§ **Information provided**
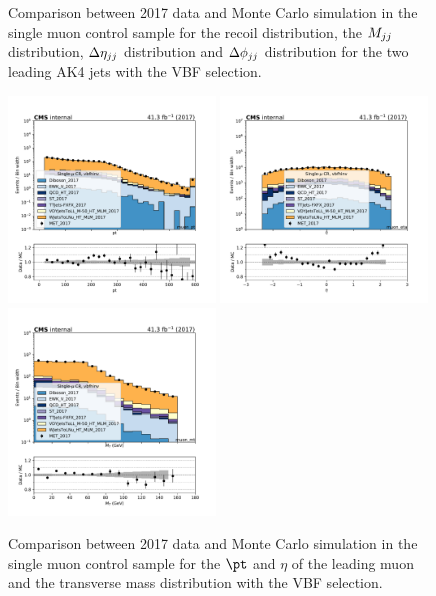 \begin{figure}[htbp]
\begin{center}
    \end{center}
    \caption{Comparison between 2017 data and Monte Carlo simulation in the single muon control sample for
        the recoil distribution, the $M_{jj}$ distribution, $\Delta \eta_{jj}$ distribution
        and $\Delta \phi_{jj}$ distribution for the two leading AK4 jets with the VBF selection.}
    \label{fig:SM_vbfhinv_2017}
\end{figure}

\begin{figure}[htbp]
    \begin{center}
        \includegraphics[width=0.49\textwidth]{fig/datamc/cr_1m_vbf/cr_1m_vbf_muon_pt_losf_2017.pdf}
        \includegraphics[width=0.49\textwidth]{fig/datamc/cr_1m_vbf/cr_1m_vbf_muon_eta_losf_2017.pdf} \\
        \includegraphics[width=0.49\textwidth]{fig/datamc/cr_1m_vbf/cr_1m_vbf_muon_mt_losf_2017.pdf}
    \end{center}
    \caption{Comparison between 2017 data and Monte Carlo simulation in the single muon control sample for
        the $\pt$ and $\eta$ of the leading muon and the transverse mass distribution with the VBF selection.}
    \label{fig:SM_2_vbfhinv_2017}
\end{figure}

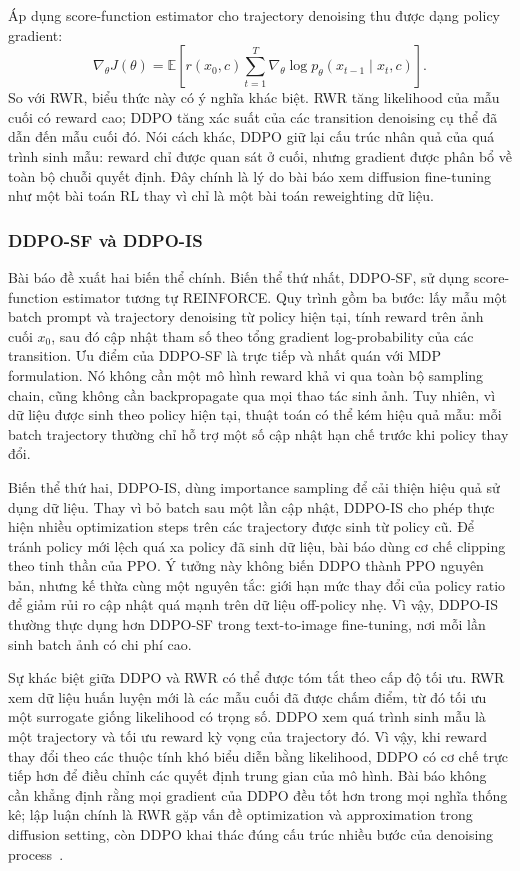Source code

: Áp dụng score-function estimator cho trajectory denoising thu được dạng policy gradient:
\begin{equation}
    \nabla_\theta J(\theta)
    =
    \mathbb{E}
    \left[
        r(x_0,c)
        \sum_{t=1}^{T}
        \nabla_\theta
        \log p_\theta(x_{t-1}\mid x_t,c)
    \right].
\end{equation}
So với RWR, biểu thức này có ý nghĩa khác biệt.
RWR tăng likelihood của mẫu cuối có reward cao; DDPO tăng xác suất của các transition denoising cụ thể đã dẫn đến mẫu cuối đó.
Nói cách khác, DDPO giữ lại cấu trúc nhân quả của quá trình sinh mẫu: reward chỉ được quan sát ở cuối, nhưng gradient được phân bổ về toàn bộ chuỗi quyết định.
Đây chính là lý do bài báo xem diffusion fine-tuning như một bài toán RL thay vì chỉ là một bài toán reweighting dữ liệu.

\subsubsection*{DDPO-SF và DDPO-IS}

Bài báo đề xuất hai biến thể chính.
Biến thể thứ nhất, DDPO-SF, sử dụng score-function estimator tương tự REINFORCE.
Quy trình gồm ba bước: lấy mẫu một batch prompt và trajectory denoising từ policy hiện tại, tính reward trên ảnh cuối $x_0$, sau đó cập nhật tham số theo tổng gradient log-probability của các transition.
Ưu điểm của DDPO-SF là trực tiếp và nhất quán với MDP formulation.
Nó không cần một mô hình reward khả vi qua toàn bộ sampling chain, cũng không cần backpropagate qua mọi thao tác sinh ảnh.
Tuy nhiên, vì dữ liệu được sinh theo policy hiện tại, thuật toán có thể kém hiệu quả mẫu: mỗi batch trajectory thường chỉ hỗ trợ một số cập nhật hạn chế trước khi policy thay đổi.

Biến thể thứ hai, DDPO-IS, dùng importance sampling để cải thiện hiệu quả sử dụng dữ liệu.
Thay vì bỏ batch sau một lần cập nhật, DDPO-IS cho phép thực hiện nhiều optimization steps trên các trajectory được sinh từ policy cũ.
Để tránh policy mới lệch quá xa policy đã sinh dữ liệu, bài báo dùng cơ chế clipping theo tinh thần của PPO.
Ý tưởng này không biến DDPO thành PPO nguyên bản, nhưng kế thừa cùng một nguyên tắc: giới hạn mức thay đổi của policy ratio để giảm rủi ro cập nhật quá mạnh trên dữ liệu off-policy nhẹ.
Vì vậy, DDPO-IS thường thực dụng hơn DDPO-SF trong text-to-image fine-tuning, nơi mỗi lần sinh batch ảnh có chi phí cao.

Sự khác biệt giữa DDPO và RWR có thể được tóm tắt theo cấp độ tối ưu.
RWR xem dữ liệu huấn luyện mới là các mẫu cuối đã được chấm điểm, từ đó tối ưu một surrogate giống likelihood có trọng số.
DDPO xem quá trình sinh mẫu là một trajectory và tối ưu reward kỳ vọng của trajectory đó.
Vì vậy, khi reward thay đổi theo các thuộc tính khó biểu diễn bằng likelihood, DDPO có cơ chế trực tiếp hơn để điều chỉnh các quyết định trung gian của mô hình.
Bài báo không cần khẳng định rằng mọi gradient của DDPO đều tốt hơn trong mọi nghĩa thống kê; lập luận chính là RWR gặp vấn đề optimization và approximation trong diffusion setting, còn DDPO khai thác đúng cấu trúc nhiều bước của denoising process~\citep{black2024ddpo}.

§ **Task description**
Within the material above, the line with "RWR tăng likelihood" opens the range and the line with "Vì vậy, DDPO-IS" closes it; reproduce that range word for word.

§ **Response below**
RWR tăng likelihood của mẫu cuối có reward cao; DDPO tăng xác suất của các transition denoising cụ thể đã dẫn đến mẫu cuối đó.
Nói cách khác, DDPO giữ lại cấu trúc nhân quả của quá trình sinh mẫu: reward chỉ được quan sát ở cuối, nhưng gradient được phân bổ về toàn bộ chuỗi quyết định.
Đây chính là lý do bài báo xem diffusion fine-tuning như một bài toán RL thay vì chỉ là một bài toán reweighting dữ liệu.

\subsubsection*{DDPO-SF và DDPO-IS}

Bài báo đề xuất hai biến thể chính.
Biến thể thứ nhất, DDPO-SF, sử dụng score-function estimator tương tự REINFORCE.
Quy trình gồm ba bước: lấy mẫu một batch prompt và trajectory denoising từ policy hiện tại, tính reward trên ảnh cuối $x_0$, sau đó cập nhật tham số theo tổng gradient log-probability của các transition.
Ưu điểm của DDPO-SF là trực tiếp và nhất quán với MDP formulation.
Nó không cần một mô hình reward khả vi qua toàn bộ sampling chain, cũng không cần backpropagate qua mọi thao tác sinh ảnh.
Tuy nhiên, vì dữ liệu được sinh theo policy hiện tại, thuật toán có thể kém hiệu quả mẫu: mỗi batch trajectory thường chỉ hỗ trợ một số cập nhật hạn chế trước khi policy thay đổi.

Biến thể thứ hai, DDPO-IS, dùng importance sampling để cải thiện hiệu quả sử dụng dữ liệu.
Thay vì bỏ batch sau một lần cập nhật, DDPO-IS cho phép thực hiện nhiều optimization steps trên các trajectory được sinh từ policy cũ.
Để tránh policy mới lệch quá xa policy đã sinh dữ liệu, bài báo dùng cơ chế clipping theo tinh thần của PPO.
Ý tưởng này không biến DDPO thành PPO nguyên bản, nhưng kế thừa cùng một nguyên tắc: giới hạn mức thay đổi của policy ratio để giảm rủi ro cập nhật quá mạnh trên dữ liệu off-policy nhẹ.
Vì vậy, DDPO-IS thường thực dụng hơn DDPO-SF trong text-to-image fine-tuning, nơi mỗi lần sinh batch ảnh có chi phí cao.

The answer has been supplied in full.